Output the listing word for word, minus pictures.
━━ Given entries ━━
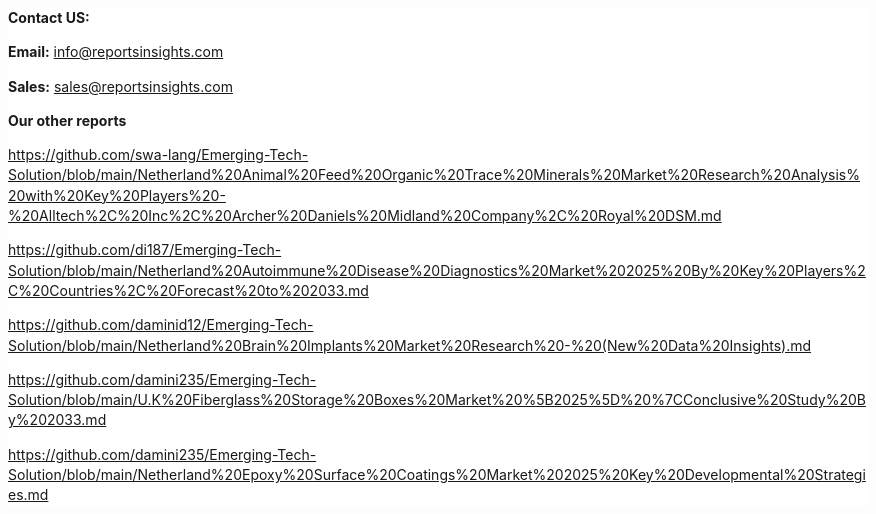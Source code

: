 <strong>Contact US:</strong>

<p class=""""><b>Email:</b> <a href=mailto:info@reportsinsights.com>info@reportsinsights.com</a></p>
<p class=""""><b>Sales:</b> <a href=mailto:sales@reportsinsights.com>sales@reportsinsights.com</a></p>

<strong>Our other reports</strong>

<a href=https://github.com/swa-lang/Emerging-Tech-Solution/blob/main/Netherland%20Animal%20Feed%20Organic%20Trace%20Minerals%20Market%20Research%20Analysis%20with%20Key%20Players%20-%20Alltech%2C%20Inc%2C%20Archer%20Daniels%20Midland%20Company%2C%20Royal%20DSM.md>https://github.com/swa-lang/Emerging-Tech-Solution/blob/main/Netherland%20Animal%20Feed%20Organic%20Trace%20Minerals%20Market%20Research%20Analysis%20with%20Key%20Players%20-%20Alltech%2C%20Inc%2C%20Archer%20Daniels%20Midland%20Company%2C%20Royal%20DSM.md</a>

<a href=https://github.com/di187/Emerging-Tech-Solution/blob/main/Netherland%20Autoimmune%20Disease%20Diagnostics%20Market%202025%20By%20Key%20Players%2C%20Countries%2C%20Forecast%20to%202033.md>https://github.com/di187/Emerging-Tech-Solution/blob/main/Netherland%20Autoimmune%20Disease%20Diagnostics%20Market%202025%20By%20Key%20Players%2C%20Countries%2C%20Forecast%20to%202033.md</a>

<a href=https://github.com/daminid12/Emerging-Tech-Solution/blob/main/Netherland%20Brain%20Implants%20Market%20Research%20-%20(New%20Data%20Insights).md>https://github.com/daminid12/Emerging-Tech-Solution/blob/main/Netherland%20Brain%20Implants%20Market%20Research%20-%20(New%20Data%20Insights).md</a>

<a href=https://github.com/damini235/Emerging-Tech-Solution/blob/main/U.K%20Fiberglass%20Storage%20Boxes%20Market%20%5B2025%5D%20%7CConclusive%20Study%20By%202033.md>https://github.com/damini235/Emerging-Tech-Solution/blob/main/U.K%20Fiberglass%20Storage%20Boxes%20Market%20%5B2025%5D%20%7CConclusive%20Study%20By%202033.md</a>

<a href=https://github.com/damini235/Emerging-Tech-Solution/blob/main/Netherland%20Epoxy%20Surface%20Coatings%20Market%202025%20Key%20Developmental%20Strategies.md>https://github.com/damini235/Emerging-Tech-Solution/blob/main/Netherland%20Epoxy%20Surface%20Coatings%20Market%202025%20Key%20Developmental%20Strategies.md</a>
━━━
[Task solution]
Source code

: <strong>Contact US:</strong>

<p class=""""><b>Email:</b> <a href=mailto:info@reportsinsights.com>info@reportsinsights.com</a></p>
<p class=""""><b>Sales:</b> <a href=mailto:sales@reportsinsights.com>sales@reportsinsights.com</a></p>

<strong>Our other reports</strong>

<a href=https://github.com/swa-lang/Emerging-Tech-Solution/blob/main/Netherland%20Animal%20Feed%20Organic%20Trace%20Minerals%20Market%20Research%20Analysis%20with%20Key%20Players%20-%20Alltech%2C%20Inc%2C%20Archer%20Daniels%20Midland%20Company%2C%20Royal%20DSM.md>https://github.com/swa-lang/Emerging-Tech-Solution/blob/main/Netherland%20Animal%20Feed%20Organic%20Trace%20Minerals%20Market%20Research%20Analysis%20with%20Key%20Players%20-%20Alltech%2C%20Inc%2C%20Archer%20Daniels%20Midland%20Company%2C%20Royal%20DSM.md</a>

<a href=https://github.com/di187/Emerging-Tech-Solution/blob/main/Netherland%20Autoimmune%20Disease%20Diagnostics%20Market%202025%20By%20Key%20Players%2C%20Countries%2C%20Forecast%20to%202033.md>https://github.com/di187/Emerging-Tech-Solution/blob/main/Netherland%20Autoimmune%20Disease%20Diagnostics%20Market%202025%20By%20Key%20Players%2C%20Countries%2C%20Forecast%20to%202033.md</a>

<a href=https://github.com/daminid12/Emerging-Tech-Solution/blob/main/Netherland%20Brain%20Implants%20Market%20Research%20-%20(New%20Data%20Insights).md>https://github.com/daminid12/Emerging-Tech-Solution/blob/main/Netherland%20Brain%20Implants%20Market%20Research%20-%20(New%20Data%20Insights).md</a>

<a href=https://github.com/damini235/Emerging-Tech-Solution/blob/main/U.K%20Fiberglass%20Storage%20Boxes%20Market%20%5B2025%5D%20%7CConclusive%20Study%20By%202033.md>https://github.com/damini235/Emerging-Tech-Solution/blob/main/U.K%20Fiberglass%20Storage%20Boxes%20Market%20%5B2025%5D%20%7CConclusive%20Study%20By%202033.md</a>

<a href=https://github.com/damini235/Emerging-Tech-Solution/blob/main/Netherland%20Epoxy%20Surface%20Coatings%20Market%202025%20Key%20Developmental%20Strategies.md>https://github.com/damini235/Emerging-Tech-Solution/blob/main/Netherland%20Epoxy%20Surface%20Coatings%20Market%202025%20Key%20Developmental%20Strategies.md</a>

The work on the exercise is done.